The opposition has announced that it will go to the conference to agree on the formation of a transitional government with full powers, only if Assad nor those close to him have any role in it.
So why did the U.N. raise the war crime accusation in the context of these deep differences?
There is no doubt that it is a direct response to the intransigence Assad and his commitment to his regime. He acts as though the civil and sectarian war did not happen, and as if more than 130 000 people haven’t died, as if hundreds of thousands were not injured, as if millions of Syrians didn’t flee their country, as if Syria isn’t divided practically into areas of war and power, and as if the Syrian economy is not on the edge of collapse as soon as Iranian and Russian support is ceased.
Assad acts as if he is infallible and blemishless. It is almost as though he believes himself when he talks about a “global war” against his regime.

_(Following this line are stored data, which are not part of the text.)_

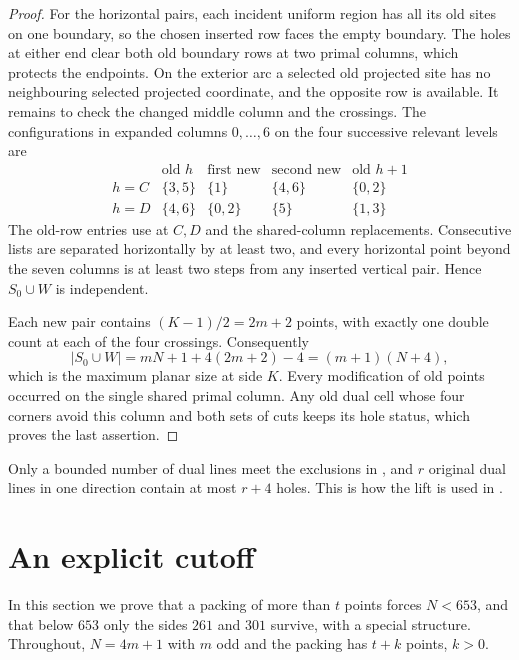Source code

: \documentclass[11pt,colorlinks]{charlie}
\begin{document}
\begin{proof}
For the horizontal pairs, each incident uniform region has all its old sites on one boundary, so the chosen inserted row faces the empty boundary. The holes at either end clear both old boundary rows at two primal columns, which protects the endpoints. On the exterior arc a selected old projected site has no neighbouring selected projected coordinate, and the opposite row is available. It remains to check the changed middle column and the crossings. The configurations in expanded columns $0,\ldots,6$ on the four successive relevant levels are
\[
\begin{array}{c|cccc}
&\text{old }h&\text{first new}&\text{second new}&\text{old }h+1\\ \hline
h=C&\{3,5\}&\{1\}&\{4,6\}&\{0,2\}\\
h=D&\{4,6\}&\{0,2\}&\{5\}&\{1,3\}
\end{array}
\]
The old-row entries use \cite[Lemma~16]{BHNlong} at $C,D$ and the shared-column replacements. Consecutive lists are separated horizontally by at least two, and every horizontal point beyond the seven columns is at least two steps from any inserted vertical pair. Hence $S_0\cup W$ is independent.

Each new pair contains $(K-1)/2=2m+2$ points, with exactly one double count at each of the four crossings. Consequently
\[
 |S_0\cup W|=mN+1+4(2m+2)-4=(m+1)(N+4),
\]
which is the maximum planar size at side $K$. Every modification of old points occurred on the single shared primal column. Any old dual cell whose four corners avoid this column and both sets of cuts keeps its hole status, which proves the last assertion.
\end{proof}

Only a bounded number of dual lines meet the exclusions in , and $r$ original dual lines in one direction contain at most $r+4$ holes. This is how the lift is used in .

\section{An explicit cutoff}\label{sec:cutoff}

In this section we prove that a packing of more than $t$ points forces $N<653$, and that below $653$ only the sides $261$ and $301$ survive, with a special structure. Throughout, $N=4m+1$ with $m$ odd and the packing has $t+k$ points, $k>0$.
\end{document}
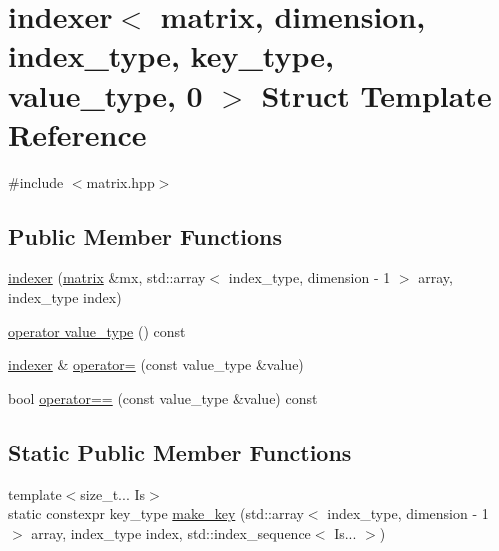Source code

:\hypertarget{structindexer_3_01matrix_00_01dimension_00_01index__type_00_01key__type_00_01value__type_00_010_01_4}{}\section{indexer$<$ matrix, dimension, index\+\_\+type, key\+\_\+type, value\+\_\+type, 0 $>$ Struct Template Reference}
\label{structindexer_3_01matrix_00_01dimension_00_01index__type_00_01key__type_00_01value__type_00_010_01_4}


{\ttfamily \#include $<$matrix.\+hpp$>$}

\subsection*{Public Member Functions}
\begin{DoxyCompactItemize}
\item 
\hyperlink{structindexer_3_01matrix_00_01dimension_00_01index__type_00_01key__type_00_01value__type_00_010_01_4_a4a847f124f20621aa9d0ef1f3eb2d7ed}{indexer} (\hyperlink{structmatrix}{matrix} \&mx, std\+::array$<$ index\+\_\+type, dimension -\/ 1 $>$ array, index\+\_\+type index)
\item 
\hyperlink{structindexer_3_01matrix_00_01dimension_00_01index__type_00_01key__type_00_01value__type_00_010_01_4_a9b7710fd28998876f2f8ce3ddb7ea7b8}{operator value\+\_\+type} () const
\item 
\hyperlink{structindexer}{indexer} \& \hyperlink{structindexer_3_01matrix_00_01dimension_00_01index__type_00_01key__type_00_01value__type_00_010_01_4_a4dcdfdf6a67aa42f35bbc768b6782586}{operator=} (const value\+\_\+type \&value)
\item 
bool \hyperlink{structindexer_3_01matrix_00_01dimension_00_01index__type_00_01key__type_00_01value__type_00_010_01_4_a68afd363480074d54a274cc4d55d806d}{operator==} (const value\+\_\+type \&value) const
\end{DoxyCompactItemize}
\subsection*{Static Public Member Functions}
\begin{DoxyCompactItemize}
\item 
{\footnotesize template$<$size\+\_\+t... Is$>$ }\\static constexpr key\+\_\+type \hyperlink{structindexer_3_01matrix_00_01dimension_00_01index__type_00_01key__type_00_01value__type_00_010_01_4_a41dc3fd53a532d010efe3073ac06f5ce}{make\+\_\+key} (std\+::array$<$ index\+\_\+type, dimension -\/ 1 $>$ array, index\+\_\+type index, std\+::index\+\_\+sequence$<$ Is... $>$)
\end{DoxyCompactItemize}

As such, he seems less intelligent than the former Yemeni President Ali Abdullah Saleh, who despite his fierce resistance to the demands of his people tostep down, knew in his heart that it is difficult to remain as president after so much blood was shed. He didn’t reject a handover of power publicly, but accepted the interim solution, then kept trying to avoid signing the agreement until he secured firm guarantees that he and his closest aides would not be pursued for prosecution .
Massacres of the size happening in Syria didn’t happen in Yemen; Ali Saleh did not wage an open war on his opponents with all kinds of weapons and the situation never reached the point of being accused of war crimes, despite the fact that Yemeni human rights bodies have prepared a report in this regard and submitted it to the United Nations. Yemeni violence remained relative, so to speak, and Saleh showed that he thinks of Yemen as a whole and not in himself and his regime only.
The Gulf Initiative agreement came to emphasize reconciliation and to open a new page, which the national dialogue is currently trying to write with the participation of the National Congress, and Saleh’s party itself.
But Assad is not Yemeni, though he is a true tribal leader. Charging him under international law will mean he cannot remain president in the transitional phase.
Can the Russians, who are straining to renew their role as a second pole alongside the United States, ignore this fact and continue their refusal to admit Assad's responsibility in these crimes?